TASK MATERIAL ▸
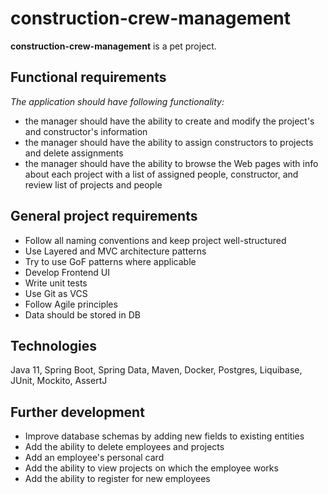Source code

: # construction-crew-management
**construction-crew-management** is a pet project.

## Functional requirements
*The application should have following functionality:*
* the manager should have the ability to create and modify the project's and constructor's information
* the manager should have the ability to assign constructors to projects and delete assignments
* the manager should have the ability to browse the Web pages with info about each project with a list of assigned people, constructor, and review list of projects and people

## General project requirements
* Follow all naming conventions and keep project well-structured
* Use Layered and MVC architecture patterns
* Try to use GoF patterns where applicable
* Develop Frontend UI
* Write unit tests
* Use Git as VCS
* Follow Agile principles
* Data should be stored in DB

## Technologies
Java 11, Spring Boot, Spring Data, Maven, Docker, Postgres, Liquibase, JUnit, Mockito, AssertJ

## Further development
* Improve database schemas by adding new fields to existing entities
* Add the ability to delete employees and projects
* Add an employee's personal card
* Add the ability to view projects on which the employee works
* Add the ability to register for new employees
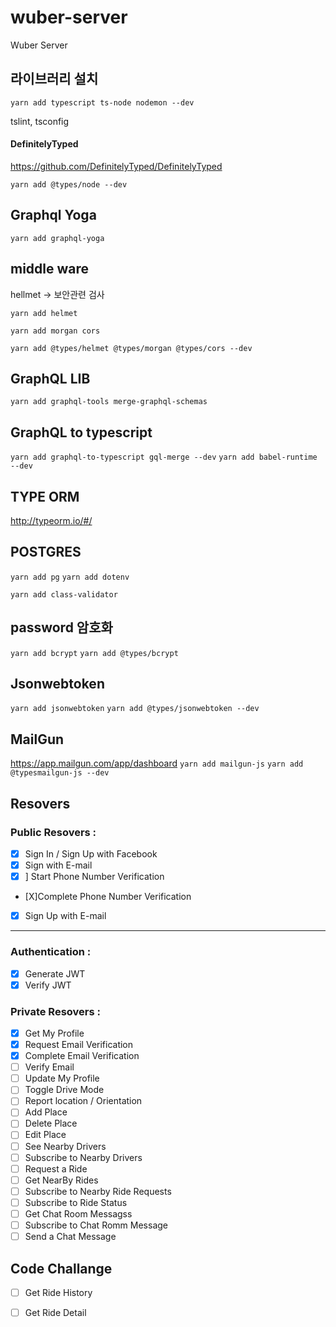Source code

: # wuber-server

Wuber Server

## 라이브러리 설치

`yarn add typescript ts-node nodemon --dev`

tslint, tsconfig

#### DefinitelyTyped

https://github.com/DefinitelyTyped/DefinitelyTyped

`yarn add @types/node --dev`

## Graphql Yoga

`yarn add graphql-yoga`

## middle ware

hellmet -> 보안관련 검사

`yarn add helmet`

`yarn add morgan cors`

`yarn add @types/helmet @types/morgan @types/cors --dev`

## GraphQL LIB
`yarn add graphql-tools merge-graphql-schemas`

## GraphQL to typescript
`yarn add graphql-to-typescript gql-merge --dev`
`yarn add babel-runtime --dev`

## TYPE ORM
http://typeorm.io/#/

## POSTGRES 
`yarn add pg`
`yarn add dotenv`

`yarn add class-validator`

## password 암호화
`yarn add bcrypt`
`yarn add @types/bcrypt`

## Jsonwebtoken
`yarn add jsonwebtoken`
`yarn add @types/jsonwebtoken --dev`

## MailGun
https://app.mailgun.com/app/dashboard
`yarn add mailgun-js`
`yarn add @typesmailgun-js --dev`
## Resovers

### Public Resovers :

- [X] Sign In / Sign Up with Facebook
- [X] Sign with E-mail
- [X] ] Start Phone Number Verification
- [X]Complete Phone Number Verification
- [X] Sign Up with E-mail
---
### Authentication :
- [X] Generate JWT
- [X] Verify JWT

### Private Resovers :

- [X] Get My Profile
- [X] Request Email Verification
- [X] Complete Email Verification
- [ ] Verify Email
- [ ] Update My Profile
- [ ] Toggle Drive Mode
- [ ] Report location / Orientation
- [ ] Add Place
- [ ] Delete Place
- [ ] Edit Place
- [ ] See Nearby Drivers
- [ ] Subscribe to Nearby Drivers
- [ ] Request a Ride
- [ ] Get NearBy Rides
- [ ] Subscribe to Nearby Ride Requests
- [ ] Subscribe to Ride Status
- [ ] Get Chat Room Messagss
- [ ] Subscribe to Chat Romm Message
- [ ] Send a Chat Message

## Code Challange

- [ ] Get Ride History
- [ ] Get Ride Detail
* * *
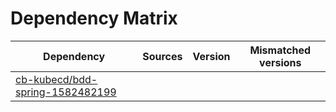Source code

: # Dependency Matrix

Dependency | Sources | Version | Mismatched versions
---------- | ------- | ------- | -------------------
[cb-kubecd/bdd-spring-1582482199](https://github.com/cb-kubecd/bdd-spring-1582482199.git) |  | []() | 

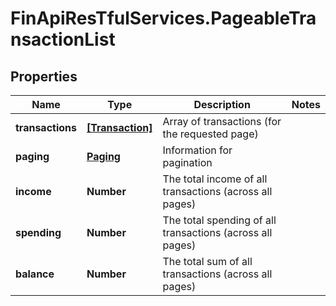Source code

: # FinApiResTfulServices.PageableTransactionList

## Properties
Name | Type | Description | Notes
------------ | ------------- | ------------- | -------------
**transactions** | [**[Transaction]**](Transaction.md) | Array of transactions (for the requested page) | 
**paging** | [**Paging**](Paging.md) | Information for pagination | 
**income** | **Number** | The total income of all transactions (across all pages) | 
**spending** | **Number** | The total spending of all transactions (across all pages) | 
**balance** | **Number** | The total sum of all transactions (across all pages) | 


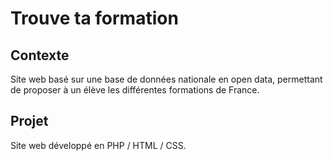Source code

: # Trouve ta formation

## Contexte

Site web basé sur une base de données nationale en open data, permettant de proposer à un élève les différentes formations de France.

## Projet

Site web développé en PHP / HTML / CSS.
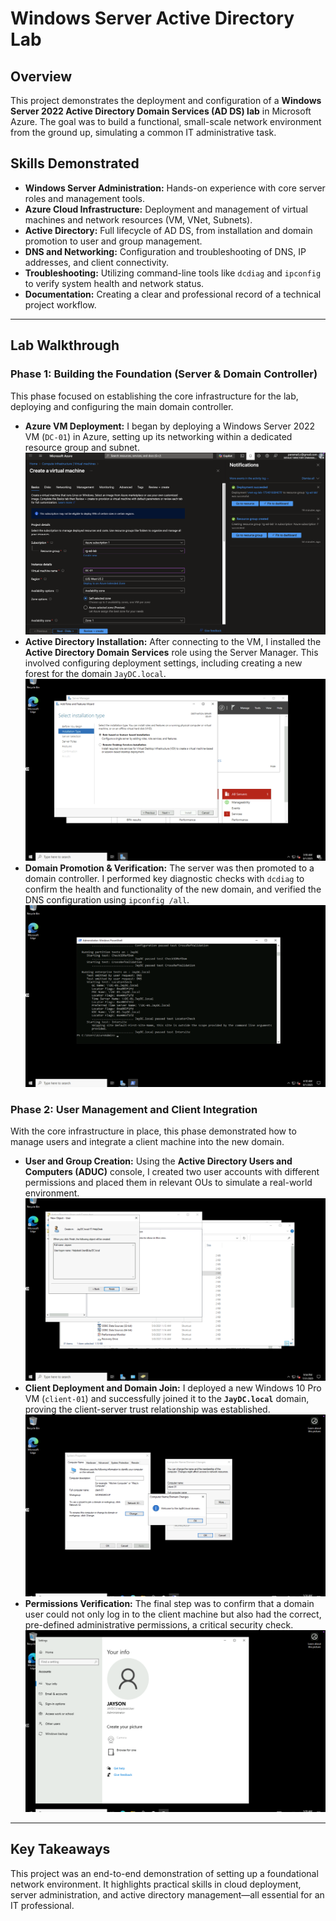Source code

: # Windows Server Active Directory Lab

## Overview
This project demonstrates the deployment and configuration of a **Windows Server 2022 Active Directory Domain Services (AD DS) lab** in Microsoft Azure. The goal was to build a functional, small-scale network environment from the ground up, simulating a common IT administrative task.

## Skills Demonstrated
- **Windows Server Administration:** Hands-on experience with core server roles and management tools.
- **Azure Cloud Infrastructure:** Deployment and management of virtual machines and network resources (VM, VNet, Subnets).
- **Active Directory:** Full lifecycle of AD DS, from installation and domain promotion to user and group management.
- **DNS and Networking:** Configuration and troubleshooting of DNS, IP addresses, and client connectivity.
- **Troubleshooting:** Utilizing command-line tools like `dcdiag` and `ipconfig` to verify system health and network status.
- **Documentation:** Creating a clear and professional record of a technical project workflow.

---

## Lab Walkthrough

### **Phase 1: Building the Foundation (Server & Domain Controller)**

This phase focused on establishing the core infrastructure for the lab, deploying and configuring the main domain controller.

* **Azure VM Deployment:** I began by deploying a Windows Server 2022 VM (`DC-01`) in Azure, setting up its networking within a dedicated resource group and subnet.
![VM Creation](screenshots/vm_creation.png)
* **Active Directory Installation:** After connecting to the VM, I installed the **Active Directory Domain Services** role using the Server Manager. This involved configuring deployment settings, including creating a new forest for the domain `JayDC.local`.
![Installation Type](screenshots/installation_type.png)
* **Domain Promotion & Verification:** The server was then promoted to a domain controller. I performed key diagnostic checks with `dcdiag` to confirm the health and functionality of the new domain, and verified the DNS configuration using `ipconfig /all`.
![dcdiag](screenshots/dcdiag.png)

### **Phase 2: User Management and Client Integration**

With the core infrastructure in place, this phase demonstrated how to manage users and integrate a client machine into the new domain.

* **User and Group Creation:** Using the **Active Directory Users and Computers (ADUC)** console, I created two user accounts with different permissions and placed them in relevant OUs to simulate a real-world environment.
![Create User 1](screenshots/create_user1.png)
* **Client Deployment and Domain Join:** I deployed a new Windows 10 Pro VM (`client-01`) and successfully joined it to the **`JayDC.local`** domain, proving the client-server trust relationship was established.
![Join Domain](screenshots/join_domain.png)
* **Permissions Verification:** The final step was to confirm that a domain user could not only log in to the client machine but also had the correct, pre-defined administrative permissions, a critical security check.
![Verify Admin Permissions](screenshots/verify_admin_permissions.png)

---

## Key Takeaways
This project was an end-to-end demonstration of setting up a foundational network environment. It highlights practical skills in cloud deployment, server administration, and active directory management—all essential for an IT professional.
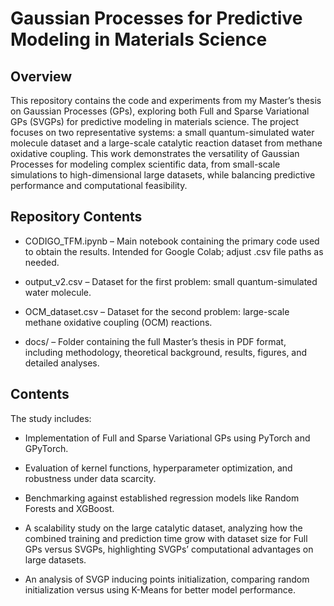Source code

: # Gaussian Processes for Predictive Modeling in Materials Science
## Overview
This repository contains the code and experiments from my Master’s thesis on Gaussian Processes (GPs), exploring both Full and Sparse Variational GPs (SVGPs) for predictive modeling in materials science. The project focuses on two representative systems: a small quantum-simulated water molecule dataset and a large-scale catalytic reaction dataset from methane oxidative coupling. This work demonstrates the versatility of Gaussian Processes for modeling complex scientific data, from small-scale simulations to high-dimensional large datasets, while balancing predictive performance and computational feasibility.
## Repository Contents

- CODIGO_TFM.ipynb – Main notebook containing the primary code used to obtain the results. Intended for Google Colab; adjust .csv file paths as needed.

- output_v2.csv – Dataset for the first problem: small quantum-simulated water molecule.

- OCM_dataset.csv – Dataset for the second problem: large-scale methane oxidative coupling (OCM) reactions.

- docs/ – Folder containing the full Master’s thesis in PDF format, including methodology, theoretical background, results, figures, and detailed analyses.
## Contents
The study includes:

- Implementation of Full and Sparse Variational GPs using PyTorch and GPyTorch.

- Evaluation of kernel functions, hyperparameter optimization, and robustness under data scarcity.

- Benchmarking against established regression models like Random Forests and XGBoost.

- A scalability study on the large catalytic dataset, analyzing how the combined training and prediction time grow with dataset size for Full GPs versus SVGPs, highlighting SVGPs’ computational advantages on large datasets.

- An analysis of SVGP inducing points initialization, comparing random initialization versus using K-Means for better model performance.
---
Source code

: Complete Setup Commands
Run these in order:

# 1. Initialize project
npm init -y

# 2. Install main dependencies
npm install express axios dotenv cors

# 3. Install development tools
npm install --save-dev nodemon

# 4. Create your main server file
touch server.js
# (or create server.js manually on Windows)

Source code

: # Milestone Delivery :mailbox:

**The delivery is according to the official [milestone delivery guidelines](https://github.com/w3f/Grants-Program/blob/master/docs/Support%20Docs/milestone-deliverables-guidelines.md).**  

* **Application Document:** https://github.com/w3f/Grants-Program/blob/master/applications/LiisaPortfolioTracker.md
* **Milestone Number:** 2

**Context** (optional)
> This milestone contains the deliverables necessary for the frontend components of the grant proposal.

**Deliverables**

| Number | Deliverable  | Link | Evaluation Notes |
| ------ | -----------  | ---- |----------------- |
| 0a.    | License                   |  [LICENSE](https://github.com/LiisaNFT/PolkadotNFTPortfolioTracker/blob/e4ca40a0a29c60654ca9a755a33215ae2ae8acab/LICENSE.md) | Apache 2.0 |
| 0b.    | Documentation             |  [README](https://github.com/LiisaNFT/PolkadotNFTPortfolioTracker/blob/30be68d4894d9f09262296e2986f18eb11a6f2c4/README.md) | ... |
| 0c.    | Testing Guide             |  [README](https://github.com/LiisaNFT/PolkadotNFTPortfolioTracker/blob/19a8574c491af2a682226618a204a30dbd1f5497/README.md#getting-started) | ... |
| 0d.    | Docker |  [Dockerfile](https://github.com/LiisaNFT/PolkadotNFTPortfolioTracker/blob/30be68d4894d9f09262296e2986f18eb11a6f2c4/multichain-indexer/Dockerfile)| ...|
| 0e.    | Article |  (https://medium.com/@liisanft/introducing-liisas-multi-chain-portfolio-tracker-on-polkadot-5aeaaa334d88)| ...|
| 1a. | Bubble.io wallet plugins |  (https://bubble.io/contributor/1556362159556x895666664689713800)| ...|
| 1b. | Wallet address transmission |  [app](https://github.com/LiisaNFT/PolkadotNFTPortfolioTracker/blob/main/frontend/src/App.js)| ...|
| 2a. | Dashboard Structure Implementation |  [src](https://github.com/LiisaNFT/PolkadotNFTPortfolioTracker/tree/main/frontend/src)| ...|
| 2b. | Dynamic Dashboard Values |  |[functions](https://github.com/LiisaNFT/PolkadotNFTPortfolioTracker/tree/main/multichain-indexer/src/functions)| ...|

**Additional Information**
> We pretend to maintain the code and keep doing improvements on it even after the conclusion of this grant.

WORK TASK ▸
An exact, complete copy of the lines above from the one with "- [ ] Verify Email" through the one with "- [ ] Get Ride Detail" is the whole answer.

WRITTEN RESPONSE ▸
- [ ] Verify Email
- [ ] Update My Profile
- [ ] Toggle Drive Mode
- [ ] Report location / Orientation
- [ ] Add Place
- [ ] Delete Place
- [ ] Edit Place
- [ ] See Nearby Drivers
- [ ] Subscribe to Nearby Drivers
- [ ] Request a Ride
- [ ] Get NearBy Rides
- [ ] Subscribe to Nearby Ride Requests
- [ ] Subscribe to Ride Status
- [ ] Get Chat Room Messagss
- [ ] Subscribe to Chat Romm Message
- [ ] Send a Chat Message

## Code Challange

- [ ] Get Ride History
- [ ] Get Ride Detail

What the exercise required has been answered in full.